Saturday, October 11, 2008

Thinking of packing it in...Pt2.

I've been thinking my last post over. Thanks to all who offered their thoughts and advice. Very useful! It's a way of "discussing" different points of view as I mentally run over what I would have said to each individual in response.

A few other points have occurred to me out of the course of this exercise.

1) It's a terrible time of year to be giving up an allotment, because it would take several days of work for me to remove plants, tools, hardware and landscaping bits and bobs. Not that I would strip the plot to its bones of course but I would want to take stuff like the coldframes and plant obelisks. And, belive it or not, a few dozen bags of compost. I make a LOT of compost and there's a cubic metre of compost just about to achieve the three year vintage. Yum. Not leaving that!

2) There are a lot of plants I would like to at least take cuttings or otherwise propagate from. Some of the plants have sentimental value and others would just be plain expensive to replace ie the raspberry canes and the new bed of fancy strawberry varieties I put in at great expense this year. Rhubarb. The roses. (One of which Robbie bought me.) The posh thornless dessert gooseberry bush.

3) I could do this over the next month or so but where would they go once here? I have no beds cleared or places to put them.

4) Crops. I've got lots of crops on the plot at the moment. Overwintering greens, salads, broad beans, the willow.....

5)The pond. The kids like the pond and helped me make it.
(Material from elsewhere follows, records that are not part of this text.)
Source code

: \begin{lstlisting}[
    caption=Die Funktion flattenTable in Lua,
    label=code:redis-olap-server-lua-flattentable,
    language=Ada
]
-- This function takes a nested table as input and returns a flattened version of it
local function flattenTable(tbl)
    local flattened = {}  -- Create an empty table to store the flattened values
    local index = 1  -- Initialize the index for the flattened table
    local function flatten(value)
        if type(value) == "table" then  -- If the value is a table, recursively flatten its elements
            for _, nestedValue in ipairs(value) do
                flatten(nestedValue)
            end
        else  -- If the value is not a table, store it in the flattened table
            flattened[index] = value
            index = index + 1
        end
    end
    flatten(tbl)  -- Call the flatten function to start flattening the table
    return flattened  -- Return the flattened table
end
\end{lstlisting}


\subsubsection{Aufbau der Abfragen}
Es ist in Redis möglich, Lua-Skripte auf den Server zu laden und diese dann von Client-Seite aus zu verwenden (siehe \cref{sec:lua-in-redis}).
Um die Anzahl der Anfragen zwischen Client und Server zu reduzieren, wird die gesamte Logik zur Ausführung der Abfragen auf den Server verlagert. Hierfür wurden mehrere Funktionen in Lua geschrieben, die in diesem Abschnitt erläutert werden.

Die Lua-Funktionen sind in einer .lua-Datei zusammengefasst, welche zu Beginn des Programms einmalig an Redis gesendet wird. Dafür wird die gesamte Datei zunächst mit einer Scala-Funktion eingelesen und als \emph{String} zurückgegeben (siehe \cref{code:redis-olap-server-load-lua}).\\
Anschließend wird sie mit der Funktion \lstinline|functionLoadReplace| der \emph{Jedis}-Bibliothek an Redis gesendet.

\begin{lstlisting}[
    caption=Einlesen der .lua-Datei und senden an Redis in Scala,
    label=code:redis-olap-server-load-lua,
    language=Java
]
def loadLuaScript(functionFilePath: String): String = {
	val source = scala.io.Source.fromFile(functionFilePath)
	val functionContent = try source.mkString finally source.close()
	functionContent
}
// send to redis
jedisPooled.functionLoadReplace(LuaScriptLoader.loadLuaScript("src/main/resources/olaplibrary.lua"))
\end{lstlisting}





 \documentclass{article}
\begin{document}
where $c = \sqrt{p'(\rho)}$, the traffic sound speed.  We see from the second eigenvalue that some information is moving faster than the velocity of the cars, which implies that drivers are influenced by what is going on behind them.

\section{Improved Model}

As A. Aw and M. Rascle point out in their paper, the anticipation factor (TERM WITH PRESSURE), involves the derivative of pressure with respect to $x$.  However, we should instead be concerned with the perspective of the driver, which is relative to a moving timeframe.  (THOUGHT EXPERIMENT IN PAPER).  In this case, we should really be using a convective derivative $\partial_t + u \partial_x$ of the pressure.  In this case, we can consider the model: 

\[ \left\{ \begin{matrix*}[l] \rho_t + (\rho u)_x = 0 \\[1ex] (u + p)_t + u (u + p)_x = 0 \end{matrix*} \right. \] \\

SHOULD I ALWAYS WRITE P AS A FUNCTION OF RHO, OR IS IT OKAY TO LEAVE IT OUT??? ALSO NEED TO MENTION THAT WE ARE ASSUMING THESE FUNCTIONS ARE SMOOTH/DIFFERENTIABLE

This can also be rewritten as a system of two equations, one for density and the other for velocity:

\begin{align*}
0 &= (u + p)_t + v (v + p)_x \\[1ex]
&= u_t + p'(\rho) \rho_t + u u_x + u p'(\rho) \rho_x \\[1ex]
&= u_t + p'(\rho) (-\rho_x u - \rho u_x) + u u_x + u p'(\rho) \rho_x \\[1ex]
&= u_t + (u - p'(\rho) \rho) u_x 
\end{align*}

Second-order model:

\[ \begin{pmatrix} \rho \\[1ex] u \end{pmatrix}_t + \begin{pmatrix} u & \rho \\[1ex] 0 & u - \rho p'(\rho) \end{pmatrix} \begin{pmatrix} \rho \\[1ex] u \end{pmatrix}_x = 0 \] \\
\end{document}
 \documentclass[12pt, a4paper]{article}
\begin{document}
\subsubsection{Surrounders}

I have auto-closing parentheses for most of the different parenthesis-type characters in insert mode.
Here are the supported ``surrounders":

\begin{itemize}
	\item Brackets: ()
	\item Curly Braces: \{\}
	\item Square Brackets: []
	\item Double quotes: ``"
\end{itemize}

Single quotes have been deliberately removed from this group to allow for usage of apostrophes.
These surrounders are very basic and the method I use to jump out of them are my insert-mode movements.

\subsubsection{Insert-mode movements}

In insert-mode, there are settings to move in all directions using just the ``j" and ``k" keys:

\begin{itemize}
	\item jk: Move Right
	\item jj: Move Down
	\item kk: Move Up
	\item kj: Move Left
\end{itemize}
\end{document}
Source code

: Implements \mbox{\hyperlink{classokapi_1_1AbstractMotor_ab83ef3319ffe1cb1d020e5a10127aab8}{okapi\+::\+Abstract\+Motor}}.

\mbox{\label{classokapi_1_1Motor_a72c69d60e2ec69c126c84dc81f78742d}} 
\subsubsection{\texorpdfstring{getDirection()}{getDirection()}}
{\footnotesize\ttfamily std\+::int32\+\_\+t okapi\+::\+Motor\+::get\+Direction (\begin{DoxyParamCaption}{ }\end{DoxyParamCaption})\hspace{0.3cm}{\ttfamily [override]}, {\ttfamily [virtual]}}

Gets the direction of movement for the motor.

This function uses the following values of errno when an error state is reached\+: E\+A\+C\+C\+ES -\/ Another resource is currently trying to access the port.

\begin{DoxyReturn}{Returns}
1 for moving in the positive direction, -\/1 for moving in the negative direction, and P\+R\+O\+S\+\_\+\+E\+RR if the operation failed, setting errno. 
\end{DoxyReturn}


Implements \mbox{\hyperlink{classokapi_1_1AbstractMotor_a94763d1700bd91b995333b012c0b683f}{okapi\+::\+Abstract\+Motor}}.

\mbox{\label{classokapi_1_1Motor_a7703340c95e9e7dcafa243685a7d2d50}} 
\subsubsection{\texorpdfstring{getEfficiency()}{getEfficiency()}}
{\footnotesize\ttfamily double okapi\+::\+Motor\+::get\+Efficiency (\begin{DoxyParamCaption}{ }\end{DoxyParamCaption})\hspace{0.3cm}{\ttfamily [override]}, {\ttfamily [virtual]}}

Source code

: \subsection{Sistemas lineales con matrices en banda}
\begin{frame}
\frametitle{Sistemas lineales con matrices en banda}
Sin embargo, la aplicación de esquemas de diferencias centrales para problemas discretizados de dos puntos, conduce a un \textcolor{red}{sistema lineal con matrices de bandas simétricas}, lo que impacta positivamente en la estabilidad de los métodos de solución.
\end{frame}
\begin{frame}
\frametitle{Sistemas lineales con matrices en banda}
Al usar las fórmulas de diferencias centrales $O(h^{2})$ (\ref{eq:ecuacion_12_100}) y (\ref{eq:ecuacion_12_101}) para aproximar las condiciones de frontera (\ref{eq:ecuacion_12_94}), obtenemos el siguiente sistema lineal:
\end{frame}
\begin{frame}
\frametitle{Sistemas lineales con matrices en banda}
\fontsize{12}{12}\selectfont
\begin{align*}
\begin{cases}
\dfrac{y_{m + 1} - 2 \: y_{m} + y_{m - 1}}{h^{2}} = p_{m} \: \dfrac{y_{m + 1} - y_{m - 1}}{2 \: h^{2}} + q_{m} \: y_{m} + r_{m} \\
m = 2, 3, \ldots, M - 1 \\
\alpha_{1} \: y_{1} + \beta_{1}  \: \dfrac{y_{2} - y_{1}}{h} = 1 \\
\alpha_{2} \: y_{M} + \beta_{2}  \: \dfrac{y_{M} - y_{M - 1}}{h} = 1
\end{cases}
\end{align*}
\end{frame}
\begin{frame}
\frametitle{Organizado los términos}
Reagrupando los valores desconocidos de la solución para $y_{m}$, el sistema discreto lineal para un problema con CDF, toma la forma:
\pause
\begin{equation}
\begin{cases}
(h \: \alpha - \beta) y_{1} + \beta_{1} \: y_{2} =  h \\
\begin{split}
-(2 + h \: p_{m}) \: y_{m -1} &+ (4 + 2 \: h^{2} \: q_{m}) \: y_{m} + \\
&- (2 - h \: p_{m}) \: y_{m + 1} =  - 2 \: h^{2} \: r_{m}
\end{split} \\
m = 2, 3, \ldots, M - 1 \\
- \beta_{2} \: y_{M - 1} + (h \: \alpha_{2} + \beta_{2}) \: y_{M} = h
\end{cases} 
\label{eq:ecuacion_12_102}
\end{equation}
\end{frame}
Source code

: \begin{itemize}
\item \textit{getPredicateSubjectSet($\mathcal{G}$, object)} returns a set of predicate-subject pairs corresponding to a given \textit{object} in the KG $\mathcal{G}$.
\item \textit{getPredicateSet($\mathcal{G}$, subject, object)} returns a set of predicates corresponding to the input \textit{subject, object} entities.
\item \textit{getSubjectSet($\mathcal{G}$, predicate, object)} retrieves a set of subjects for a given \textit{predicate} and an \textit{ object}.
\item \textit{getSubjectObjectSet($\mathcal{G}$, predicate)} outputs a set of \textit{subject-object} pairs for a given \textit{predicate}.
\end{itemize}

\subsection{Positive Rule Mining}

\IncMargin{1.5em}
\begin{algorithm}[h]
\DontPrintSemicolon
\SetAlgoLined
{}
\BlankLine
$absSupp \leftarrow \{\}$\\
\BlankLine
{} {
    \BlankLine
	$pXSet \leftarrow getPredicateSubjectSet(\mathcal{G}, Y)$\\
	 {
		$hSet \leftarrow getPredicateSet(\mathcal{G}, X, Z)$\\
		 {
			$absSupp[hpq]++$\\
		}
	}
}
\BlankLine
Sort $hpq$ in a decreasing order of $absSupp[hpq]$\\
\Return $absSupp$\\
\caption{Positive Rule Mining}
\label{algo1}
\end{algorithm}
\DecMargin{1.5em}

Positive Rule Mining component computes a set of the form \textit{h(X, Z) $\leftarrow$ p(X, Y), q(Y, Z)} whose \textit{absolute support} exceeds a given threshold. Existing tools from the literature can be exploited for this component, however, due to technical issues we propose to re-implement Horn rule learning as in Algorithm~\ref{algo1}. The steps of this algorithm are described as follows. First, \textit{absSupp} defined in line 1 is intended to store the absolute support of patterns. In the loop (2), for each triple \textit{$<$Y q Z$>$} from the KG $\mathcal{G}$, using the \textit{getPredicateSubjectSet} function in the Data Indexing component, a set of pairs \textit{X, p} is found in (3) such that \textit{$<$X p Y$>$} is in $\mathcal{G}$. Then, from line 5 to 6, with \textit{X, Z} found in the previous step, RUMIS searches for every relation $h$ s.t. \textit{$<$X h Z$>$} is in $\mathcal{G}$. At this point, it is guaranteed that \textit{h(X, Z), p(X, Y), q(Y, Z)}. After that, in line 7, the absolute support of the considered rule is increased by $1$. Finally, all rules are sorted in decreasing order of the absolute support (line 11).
I can build another pond here of course but they wanted to see the frogs we were (hopefully) going to get next year.

6) And I'd like to leave the allotment in step-in condition, not a nasty guddle. Pride, you know?

So, I think I'm going to go with Rho's suggestion, which is to do both allotment and garden for a year. Keep my options open, gear up the garden for crops and do the necessary propagation to bring stock over. Grow less on the allotment but use the time saved there to straighten things up ready for handover. Aim to do this by autumn next year.

I estimate that if I turn about one third of the garden over to beds, plus the small greenhouse plus use the paved area for big planters I can achieve about 20% of the growing area I had in the allotment.That doesn't sound a lot, but the allotment had quite a bit of permanent planting like big raspberry beds, trees and the willow, so in real terms more like 25%. I won't be able to grow fields of spuds then! But there are ways of increasing the % crop return from a smaller area by better management, use of dwarf varieties, tighter spacing, vertical growing etc. It's a different way of doing things. Less wastage. I'm working on the theory that I should be able to achieve about one third of the crops I currently grow. Which is a lot, come to think of it, and I'm constantly giving produce away. I don't need that much!

The kids are going to have to lose their climbing frame though, unless I grow beans up it......and where am I going to be able to make a cubic metre of compost per year??? And the pear tree will have to go. And a shed...what will I do without a shed? And....and...and....maybe it would be easier just to give up gardening all together?

Edit: I made a start on clearing the garden today by persuading/bribing Princess to pick up the windfall apples for me at 2p per apple, while I pruned the honeysuckle. She picked up 250 apples (!!!) and then made me go up to Borders to buy her a comic and colouring book. This could get expensive! But on the plus side of the budget, I've decided to recycle the old climbing frame into a fruit cage.

5 comments:

Helen said...

It sounds to me as if you've talked yourself into more work, not less, but if that's you want, you go for it :)

Spinningfishwife said...

Hopefully the same amount of work, just spread out differently and in an easier way. I can do the home end in small and more manageable sections, plus use the kids as the slave labour. (They don't work well for longer than 20 minute sessions....)

rho said...

Imagine my surprise when I saw that someone thought my idea was good ;) (If you knew my in-laws you would realize where that came from hehehe)

thanks

if this comes thru twice sorry - my computer had a burp as I pushed publish ..

Daisy said...

I love the idea of being paid to pick up windfalls! Excellent plan too for the next year.

zippiknits...sometimes said...

Ah.. I should have read further. This is what i get for not being as diligent at reading my favorite blogs. Too much political junk.